BRIEF>
Across the entries below, how many lines include the word "nathanncohen"? Reply with only the number.

(EXERCISE INPUTS Opens)

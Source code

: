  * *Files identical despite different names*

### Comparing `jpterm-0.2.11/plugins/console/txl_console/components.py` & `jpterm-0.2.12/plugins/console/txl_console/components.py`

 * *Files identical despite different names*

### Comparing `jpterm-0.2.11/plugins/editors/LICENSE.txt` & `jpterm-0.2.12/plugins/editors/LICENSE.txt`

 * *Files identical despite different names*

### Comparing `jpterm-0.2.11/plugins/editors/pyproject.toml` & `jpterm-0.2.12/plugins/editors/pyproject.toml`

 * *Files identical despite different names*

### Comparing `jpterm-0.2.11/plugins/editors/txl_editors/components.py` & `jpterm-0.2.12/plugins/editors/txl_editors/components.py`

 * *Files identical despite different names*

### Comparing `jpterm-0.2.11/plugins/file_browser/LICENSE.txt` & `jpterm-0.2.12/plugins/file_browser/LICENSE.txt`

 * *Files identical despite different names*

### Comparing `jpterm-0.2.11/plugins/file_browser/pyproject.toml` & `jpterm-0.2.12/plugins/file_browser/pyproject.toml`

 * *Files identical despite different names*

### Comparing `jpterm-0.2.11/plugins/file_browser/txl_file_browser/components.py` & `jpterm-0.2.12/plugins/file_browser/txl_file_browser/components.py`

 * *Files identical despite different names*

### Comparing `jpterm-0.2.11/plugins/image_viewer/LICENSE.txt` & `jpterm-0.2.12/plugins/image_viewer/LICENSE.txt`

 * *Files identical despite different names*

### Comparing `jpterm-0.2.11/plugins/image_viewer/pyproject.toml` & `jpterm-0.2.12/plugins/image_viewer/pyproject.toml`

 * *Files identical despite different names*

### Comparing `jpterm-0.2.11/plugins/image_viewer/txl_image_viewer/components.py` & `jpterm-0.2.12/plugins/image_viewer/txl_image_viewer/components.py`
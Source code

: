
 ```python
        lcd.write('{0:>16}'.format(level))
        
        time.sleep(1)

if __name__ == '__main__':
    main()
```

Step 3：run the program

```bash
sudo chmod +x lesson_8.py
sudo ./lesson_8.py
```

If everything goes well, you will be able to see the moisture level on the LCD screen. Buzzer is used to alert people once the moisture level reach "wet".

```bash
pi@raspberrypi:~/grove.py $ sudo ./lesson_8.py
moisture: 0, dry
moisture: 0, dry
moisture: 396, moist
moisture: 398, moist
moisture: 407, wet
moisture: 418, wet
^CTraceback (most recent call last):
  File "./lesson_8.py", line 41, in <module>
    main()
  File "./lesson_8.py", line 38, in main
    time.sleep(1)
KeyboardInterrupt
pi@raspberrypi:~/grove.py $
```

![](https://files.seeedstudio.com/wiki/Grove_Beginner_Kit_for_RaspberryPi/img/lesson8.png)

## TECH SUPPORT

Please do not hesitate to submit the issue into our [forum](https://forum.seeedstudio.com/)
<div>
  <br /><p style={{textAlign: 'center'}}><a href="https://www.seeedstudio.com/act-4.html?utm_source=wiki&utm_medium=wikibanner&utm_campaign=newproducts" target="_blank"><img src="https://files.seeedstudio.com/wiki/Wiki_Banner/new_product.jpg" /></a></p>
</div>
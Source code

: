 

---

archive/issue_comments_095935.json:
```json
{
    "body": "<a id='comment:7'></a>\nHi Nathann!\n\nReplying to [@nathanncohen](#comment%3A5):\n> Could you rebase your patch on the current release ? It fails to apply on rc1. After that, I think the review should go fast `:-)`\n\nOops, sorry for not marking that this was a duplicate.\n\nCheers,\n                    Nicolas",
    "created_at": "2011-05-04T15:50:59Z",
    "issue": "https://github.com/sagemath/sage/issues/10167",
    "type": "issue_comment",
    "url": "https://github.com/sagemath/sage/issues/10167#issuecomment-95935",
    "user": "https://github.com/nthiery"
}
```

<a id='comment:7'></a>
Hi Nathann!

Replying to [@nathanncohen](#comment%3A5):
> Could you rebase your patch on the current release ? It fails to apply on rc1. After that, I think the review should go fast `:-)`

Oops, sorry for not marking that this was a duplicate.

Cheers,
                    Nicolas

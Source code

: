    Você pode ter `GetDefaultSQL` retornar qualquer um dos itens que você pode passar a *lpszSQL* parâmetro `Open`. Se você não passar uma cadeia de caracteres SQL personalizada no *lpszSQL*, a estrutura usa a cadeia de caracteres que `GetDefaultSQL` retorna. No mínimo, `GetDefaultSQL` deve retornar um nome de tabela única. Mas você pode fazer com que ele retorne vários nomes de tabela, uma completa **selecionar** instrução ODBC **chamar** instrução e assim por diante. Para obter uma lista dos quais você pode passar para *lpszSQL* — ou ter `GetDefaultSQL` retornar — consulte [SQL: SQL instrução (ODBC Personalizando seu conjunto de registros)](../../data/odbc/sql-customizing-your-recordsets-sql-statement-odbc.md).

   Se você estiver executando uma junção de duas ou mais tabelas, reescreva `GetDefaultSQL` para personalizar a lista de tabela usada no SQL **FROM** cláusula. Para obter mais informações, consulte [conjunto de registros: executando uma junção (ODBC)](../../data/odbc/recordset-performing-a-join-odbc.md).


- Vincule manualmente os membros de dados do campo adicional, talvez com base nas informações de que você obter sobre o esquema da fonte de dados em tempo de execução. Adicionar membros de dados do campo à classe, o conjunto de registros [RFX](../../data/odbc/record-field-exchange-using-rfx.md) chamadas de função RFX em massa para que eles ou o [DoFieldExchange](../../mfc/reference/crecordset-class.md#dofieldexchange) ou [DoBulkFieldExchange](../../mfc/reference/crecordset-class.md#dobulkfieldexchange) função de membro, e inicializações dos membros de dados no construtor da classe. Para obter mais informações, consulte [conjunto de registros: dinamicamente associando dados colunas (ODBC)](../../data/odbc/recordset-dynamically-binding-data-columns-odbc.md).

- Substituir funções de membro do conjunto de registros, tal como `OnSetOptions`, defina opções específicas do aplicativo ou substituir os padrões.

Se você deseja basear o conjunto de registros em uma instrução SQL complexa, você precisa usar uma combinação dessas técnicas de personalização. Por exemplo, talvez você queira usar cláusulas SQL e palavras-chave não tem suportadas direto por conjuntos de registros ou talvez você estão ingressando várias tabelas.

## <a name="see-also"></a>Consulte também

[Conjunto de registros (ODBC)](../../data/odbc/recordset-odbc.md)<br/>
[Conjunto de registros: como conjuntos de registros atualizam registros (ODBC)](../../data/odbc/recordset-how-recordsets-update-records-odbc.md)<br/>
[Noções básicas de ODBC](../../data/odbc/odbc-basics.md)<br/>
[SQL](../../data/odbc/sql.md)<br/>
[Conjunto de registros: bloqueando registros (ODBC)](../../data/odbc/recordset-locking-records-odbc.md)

(EXERCISE INPUTS Closes)

SOLUTION TO THIS EXERCISE>
2